ACTION ITEM: Please return every line from the entries that has the string "Kibana" in it.

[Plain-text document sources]

*** Block opens ***

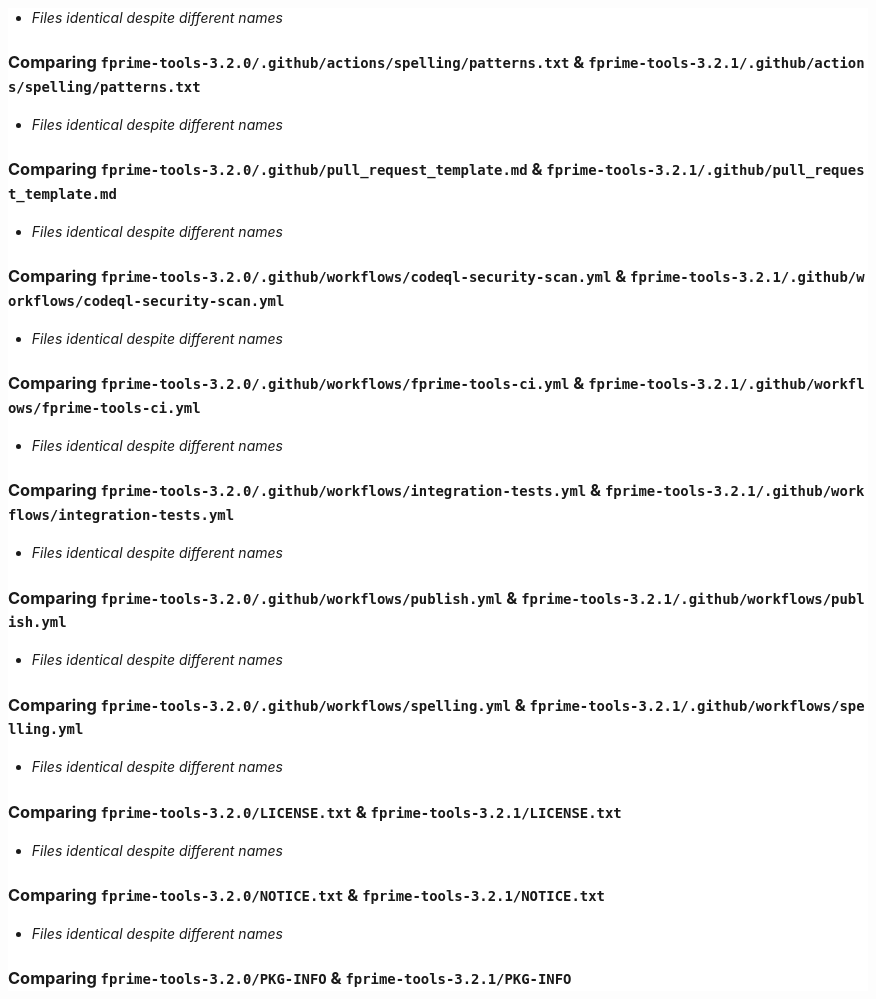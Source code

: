  * *Files identical despite different names*

### Comparing `fprime-tools-3.2.0/.github/actions/spelling/patterns.txt` & `fprime-tools-3.2.1/.github/actions/spelling/patterns.txt`

 * *Files identical despite different names*

### Comparing `fprime-tools-3.2.0/.github/pull_request_template.md` & `fprime-tools-3.2.1/.github/pull_request_template.md`

 * *Files identical despite different names*

### Comparing `fprime-tools-3.2.0/.github/workflows/codeql-security-scan.yml` & `fprime-tools-3.2.1/.github/workflows/codeql-security-scan.yml`

 * *Files identical despite different names*

### Comparing `fprime-tools-3.2.0/.github/workflows/fprime-tools-ci.yml` & `fprime-tools-3.2.1/.github/workflows/fprime-tools-ci.yml`

 * *Files identical despite different names*

### Comparing `fprime-tools-3.2.0/.github/workflows/integration-tests.yml` & `fprime-tools-3.2.1/.github/workflows/integration-tests.yml`

 * *Files identical despite different names*

### Comparing `fprime-tools-3.2.0/.github/workflows/publish.yml` & `fprime-tools-3.2.1/.github/workflows/publish.yml`

 * *Files identical despite different names*

### Comparing `fprime-tools-3.2.0/.github/workflows/spelling.yml` & `fprime-tools-3.2.1/.github/workflows/spelling.yml`

 * *Files identical despite different names*

### Comparing `fprime-tools-3.2.0/LICENSE.txt` & `fprime-tools-3.2.1/LICENSE.txt`

 * *Files identical despite different names*

### Comparing `fprime-tools-3.2.0/NOTICE.txt` & `fprime-tools-3.2.1/NOTICE.txt`

 * *Files identical despite different names*

### Comparing `fprime-tools-3.2.0/PKG-INFO` & `fprime-tools-3.2.1/PKG-INFO`
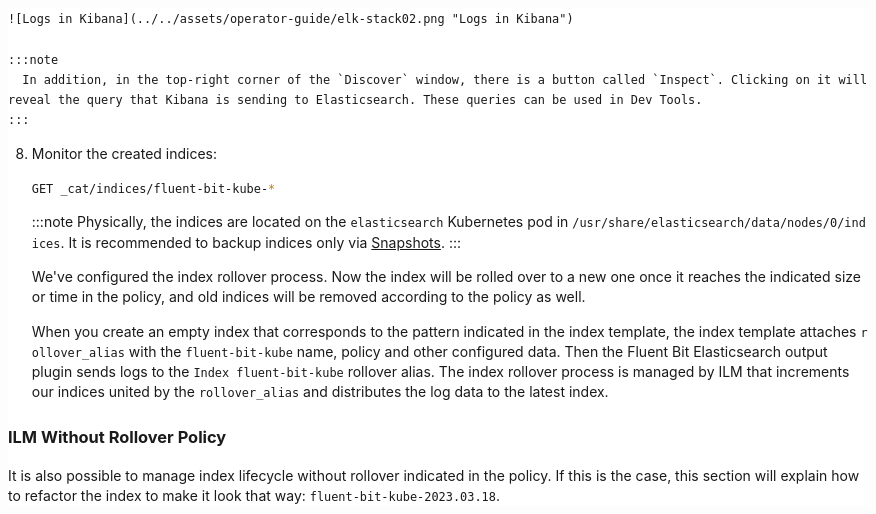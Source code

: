     ![Logs in Kibana](../../assets/operator-guide/elk-stack02.png "Logs in Kibana")

    :::note
      In addition, in the top-right corner of the `Discover` window, there is a button called `Inspect`. Clicking on it will reveal the query that Kibana is sending to Elasticsearch. These queries can be used in Dev Tools.
    :::

8. Monitor the created indices:

    ```bash
    GET _cat/indices/fluent-bit-kube-*
    ```

    :::note
        Physically, the indices are located on the `elasticsearch` Kubernetes pod in `/usr/share/elasticsearch/data/nodes/0/indices`. It is recommended to backup indices only via [Snapshots](https://www.elastic.co/guide/en/elasticsearch/reference/current/snapshot-restore.html).
    :::

    We've configured the index rollover process. Now the index will be rolled over to a new one once it reaches the indicated size or time in the policy, and old indices will be removed according to the policy as well.

    When you create an empty index that corresponds to the pattern indicated in the index template, the index template attaches `rollover_alias` with the `fluent-bit-kube` name, policy and other configured data. Then the Fluent Bit Elasticsearch output plugin sends logs to the `Index fluent-bit-kube` rollover alias. The index rollover process is managed by ILM that increments our indices united by the `rollover_alias` and distributes the log data to the latest index.

### ILM Without Rollover Policy

It is also possible to manage index lifecycle without rollover indicated in the policy. If this is the case, this section will explain how to refactor the index to make it look that way: `fluent-bit-kube-2023.03.18`.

*** Block closes ***

RESULT OF THIS TASK:
:     ![Logs in Kibana](../../assets/operator-guide/elk-stack02.png "Logs in Kibana")
      In addition, in the top-right corner of the `Discover` window, there is a button called `Inspect`. Clicking on it will reveal the query that Kibana is sending to Elasticsearch. These queries can be used in Dev Tools.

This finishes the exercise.